An example multi realm config file can be found here [`realms.example.yaml`](realms.example.yaml).

Please note that if the multi realm mode is enabled, the RGW flags (e.g., `--rgw-host`, `--rgw-access-key`, `--rgw-secret-key`) are ignored as the `realms.yaml` (flag `--multi-realm-config`) takes over.

## Flags

```console
$ extended-ceph-exporter --help
Usage of exporter:
--cache-duration duration Cache duration in seconds (default 20s)
--cache-enabled Enable metrics caching to reduce load
--collectors-enabled string List of enabled collectors (please refer to the readme for a list of all available collectors) (default "rgw_user_quota,rgw_buckets")
--context-timeout duration Context timeout for collecting metrics per collector (default 1m0s)
--http-timeout duration HTTP request timeout for collecting metrics for RGW API HTTP client (default 55s)
--listen-host string Exporter listen host (default ":9138")
--log-level string Set log level (default "INFO")
--metrics-path string Set the metrics endpoint path (default "/metrics")
--multi-realm Enable multi realm mode (requires realms.yaml config, see --multi-realm-config flag)
--multi-realm-config string Path to your realms.yaml config file (default "realms.yaml")
--rgw-access-key string RGW Access Key
--rgw-host string RGW Host URL
--rgw-secret-key string RGW Secret Key
--skip-tls-verify Skip TLS cert verification
--version Show version info and exit
pflag: help requested
exit status 2
```

## Development

### Requirements

* Golang 1.23.x (or higher should work)
* Depending on the module requirements, a Ceph cluster with the respective Ceph components.

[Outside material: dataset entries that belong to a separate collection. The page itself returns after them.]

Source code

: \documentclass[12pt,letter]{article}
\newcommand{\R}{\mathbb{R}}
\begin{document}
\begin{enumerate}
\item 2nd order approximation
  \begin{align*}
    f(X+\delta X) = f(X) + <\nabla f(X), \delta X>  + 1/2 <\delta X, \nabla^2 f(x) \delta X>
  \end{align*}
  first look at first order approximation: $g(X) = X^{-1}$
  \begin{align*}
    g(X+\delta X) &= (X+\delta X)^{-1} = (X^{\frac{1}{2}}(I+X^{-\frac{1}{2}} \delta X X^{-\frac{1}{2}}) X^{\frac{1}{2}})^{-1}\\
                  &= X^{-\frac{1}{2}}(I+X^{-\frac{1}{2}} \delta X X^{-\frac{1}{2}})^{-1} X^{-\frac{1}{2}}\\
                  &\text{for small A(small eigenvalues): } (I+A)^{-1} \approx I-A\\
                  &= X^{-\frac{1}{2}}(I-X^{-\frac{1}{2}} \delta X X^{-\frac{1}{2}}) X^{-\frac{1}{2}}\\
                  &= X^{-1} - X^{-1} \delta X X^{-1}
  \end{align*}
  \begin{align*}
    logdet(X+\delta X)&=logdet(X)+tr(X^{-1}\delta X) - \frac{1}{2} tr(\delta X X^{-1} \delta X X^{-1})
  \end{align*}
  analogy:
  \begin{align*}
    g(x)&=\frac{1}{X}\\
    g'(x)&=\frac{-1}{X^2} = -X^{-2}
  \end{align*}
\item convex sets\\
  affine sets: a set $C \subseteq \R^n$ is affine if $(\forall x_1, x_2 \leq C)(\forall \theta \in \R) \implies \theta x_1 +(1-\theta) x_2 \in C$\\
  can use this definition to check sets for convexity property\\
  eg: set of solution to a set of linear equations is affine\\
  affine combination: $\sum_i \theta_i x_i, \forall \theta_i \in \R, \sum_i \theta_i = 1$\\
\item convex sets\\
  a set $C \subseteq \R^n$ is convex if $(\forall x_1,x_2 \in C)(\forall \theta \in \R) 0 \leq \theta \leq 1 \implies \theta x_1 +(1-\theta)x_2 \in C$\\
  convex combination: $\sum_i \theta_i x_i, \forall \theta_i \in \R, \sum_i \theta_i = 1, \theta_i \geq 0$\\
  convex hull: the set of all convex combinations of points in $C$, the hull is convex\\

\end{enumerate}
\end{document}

### Making Changes to the Helm Chart

When changing anything in the Helm Chart, the version in the `Chart.yaml` needs to be increased according to [Semver](https://semver.org/).
Additionally `make helm-doc` must be run afterwards and the changes to the Helm Chart's `README.md` must be commited as well.

### Debugging

A VSCode debug config is available to run and debug the project.

To make the exporter talk with a Ceph RGW S3 endpoint, create a copy of the `.env.example` file and name it `.env`.
Be sure ot add your Ceph RGW S3 endpoint and credentials in it.